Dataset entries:

"""

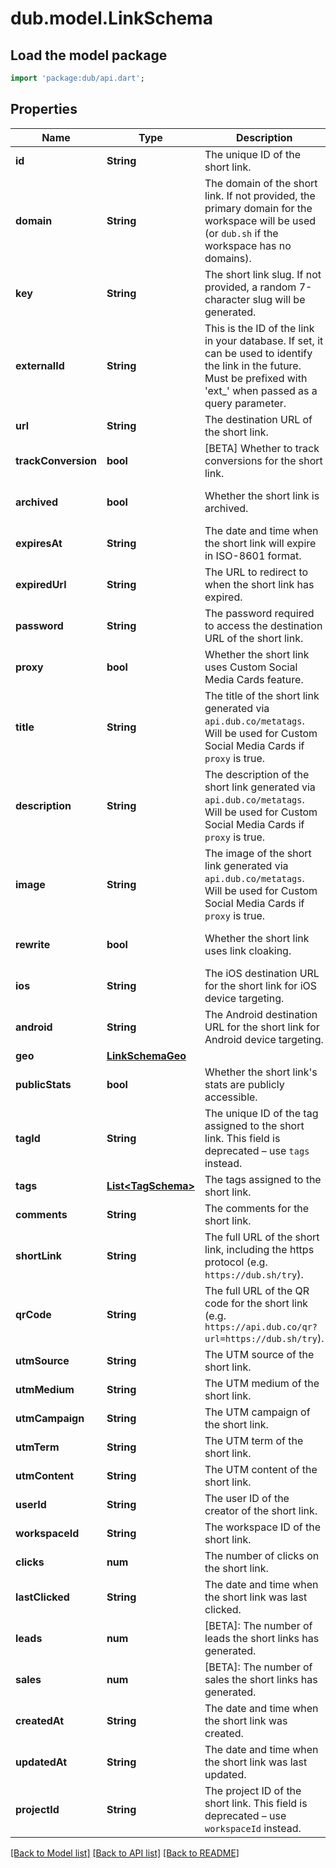 # dub.model.LinkSchema

## Load the model package
```dart
import 'package:dub/api.dart';
```

## Properties
Name | Type | Description | Notes
------------ | ------------- | ------------- | -------------
**id** | **String** | The unique ID of the short link. | 
**domain** | **String** | The domain of the short link. If not provided, the primary domain for the workspace will be used (or `dub.sh` if the workspace has no domains). | 
**key** | **String** | The short link slug. If not provided, a random 7-character slug will be generated. | 
**externalId** | **String** | This is the ID of the link in your database. If set, it can be used to identify the link in the future. Must be prefixed with 'ext_' when passed as a query parameter. | 
**url** | **String** | The destination URL of the short link. | 
**trackConversion** | **bool** | [BETA] Whether to track conversions for the short link. | [default to false]
**archived** | **bool** | Whether the short link is archived. | [default to false]
**expiresAt** | **String** | The date and time when the short link will expire in ISO-8601 format. | 
**expiredUrl** | **String** | The URL to redirect to when the short link has expired. | 
**password** | **String** | The password required to access the destination URL of the short link. | 
**proxy** | **bool** | Whether the short link uses Custom Social Media Cards feature. | [default to false]
**title** | **String** | The title of the short link generated via `api.dub.co/metatags`. Will be used for Custom Social Media Cards if `proxy` is true. | 
**description** | **String** | The description of the short link generated via `api.dub.co/metatags`. Will be used for Custom Social Media Cards if `proxy` is true. | 
**image** | **String** | The image of the short link generated via `api.dub.co/metatags`. Will be used for Custom Social Media Cards if `proxy` is true. | 
**rewrite** | **bool** | Whether the short link uses link cloaking. | [default to false]
**ios** | **String** | The iOS destination URL for the short link for iOS device targeting. | 
**android** | **String** | The Android destination URL for the short link for Android device targeting. | 
**geo** | [**LinkSchemaGeo**](LinkSchemaGeo.md) |  | 
**publicStats** | **bool** | Whether the short link's stats are publicly accessible. | [default to false]
**tagId** | **String** | The unique ID of the tag assigned to the short link. This field is deprecated – use `tags` instead. | 
**tags** | [**List&lt;TagSchema&gt;**](TagSchema.md) | The tags assigned to the short link. | 
**comments** | **String** | The comments for the short link. | 
**shortLink** | **String** | The full URL of the short link, including the https protocol (e.g. `https://dub.sh/try`). | 
**qrCode** | **String** | The full URL of the QR code for the short link (e.g. `https://api.dub.co/qr?url=https://dub.sh/try`). | 
**utmSource** | **String** | The UTM source of the short link. | 
**utmMedium** | **String** | The UTM medium of the short link. | 
**utmCampaign** | **String** | The UTM campaign of the short link. | 
**utmTerm** | **String** | The UTM term of the short link. | 
**utmContent** | **String** | The UTM content of the short link. | 
**userId** | **String** | The user ID of the creator of the short link. | 
**workspaceId** | **String** | The workspace ID of the short link. | 
**clicks** | **num** | The number of clicks on the short link. | [default to 0]
**lastClicked** | **String** | The date and time when the short link was last clicked. | 
**leads** | **num** | [BETA]: The number of leads the short links has generated. | [default to 0]
**sales** | **num** | [BETA]: The number of sales the short links has generated. | [default to 0]
**createdAt** | **String** | The date and time when the short link was created. | 
**updatedAt** | **String** | The date and time when the short link was last updated. | 
**projectId** | **String** | The project ID of the short link. This field is deprecated – use `workspaceId` instead. | 

[[Back to Model list]](../README.md#documentation-for-models) [[Back to API list]](../README.md#documentation-for-api-endpoints) [[Back to README]](../README.md)


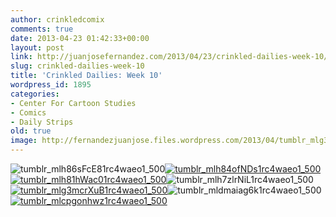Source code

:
 ```yaml
---
author: crinkledcomix
comments: true
date: 2013-04-23 01:42:33+00:00
layout: post
link: http://juanjosefernandez.com/2013/04/23/crinkled-dailies-week-10/
slug: crinkled-dailies-week-10
title: 'Crinkled Dailies: Week 10'
wordpress_id: 1895
categories:
- Center For Cartoon Studies
- Comics
- Daily Strips
old: true
image: http://fernandezjuanjose.files.wordpress.com/2013/04/tumblr_mlg3mcrxub1rc4waeo1_500.gif
---
```


![tumblr_mlh86sFcE81rc4waeo1_500](http://fernandezjuanjose.files.wordpress.com/2013/04/tumblr_mlh86sfce81rc4waeo1_500.gif?w=500)[![tumblr_mlh84ofNDs1rc4waeo1_500](http://fernandezjuanjose.files.wordpress.com/2013/04/tumblr_mlh84ofnds1rc4waeo1_500.gif)](http://fernandezjuanjose.files.wordpress.com/2013/04/tumblr_mlh84ofnds1rc4waeo1_500.gif)
[![tumblr_mlh81hWac01rc4waeo1_500](http://fernandezjuanjose.files.wordpress.com/2013/04/tumblr_mlh81hwac01rc4waeo1_500.gif?w=500)](http://fernandezjuanjose.files.wordpress.com/2013/04/tumblr_mlh81hwac01rc4waeo1_500.gif)![tumblr_mlh7zlrNiL1rc4waeo1_500](http://fernandezjuanjose.files.wordpress.com/2013/04/tumblr_mlh7zlrnil1rc4waeo1_500.gif?w=500)
[![tumblr_mlg3mcrXuB1rc4waeo1_500](http://fernandezjuanjose.files.wordpress.com/2013/04/tumblr_mlg3mcrxub1rc4waeo1_500.gif?w=500)](http://fernandezjuanjose.files.wordpress.com/2013/04/tumblr_mlg3mcrxub1rc4waeo1_500.gif)![tumblr_mldmaiag6k1rc4waeo1_500](http://fernandezjuanjose.files.wordpress.com/2013/04/tumblr_mldmaiag6k1rc4waeo1_500.gif?w=500)
[![tumblr_mlcpgonhwz1rc4waeo1_500](http://fernandezjuanjose.files.wordpress.com/2013/04/tumblr_mlcpgonhwz1rc4waeo1_500.gif?w=500)](http://fernandezjuanjose.files.wordpress.com/2013/04/tumblr_mlcpgonhwz1rc4waeo1_500.gif)
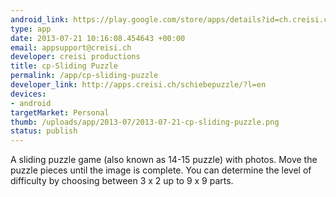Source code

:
 ```yaml
--- 
android_link: https://play.google.com/store/apps/details?id=ch.creisi.cp_slidingpuzzle
type: app
date: 2013-07-21 10:16:08.454643 +00:00
email: appsupport@creisi.ch
developer: creisi productions
title: cp-Sliding Puzzle
permalink: /app/cp-sliding-puzzle
developer_link: http://apps.creisi.ch/schiebepuzzle/?l=en
devices: 
- android
targetMarket: Personal
thumb: /uploads/app/2013-07/2013-07-21-cp-sliding-puzzle.png
status: publish
---
```


A sliding puzzle game (also known as 14-15 puzzle) with photos. Move the puzzle pieces until the image is complete. You can determine the level of difficulty by choosing between 3 x 2 up to 9 x 9 parts.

"""

— WORK INSTRUCTIONS —
The response must hold only the lines above from the line with "content of the short link. |" through the line with "number of sales", each copied exactly, both ends kept.

— REPLY —
**utmContent** | **String** | The UTM content of the short link. | 
**userId** | **String** | The user ID of the creator of the short link. | 
**workspaceId** | **String** | The workspace ID of the short link. | 
**clicks** | **num** | The number of clicks on the short link. | [default to 0]
**lastClicked** | **String** | The date and time when the short link was last clicked. | 
**leads** | **num** | [BETA]: The number of leads the short links has generated. | [default to 0]
**sales** | **num** | [BETA]: The number of sales the short links has generated. | [default to 0]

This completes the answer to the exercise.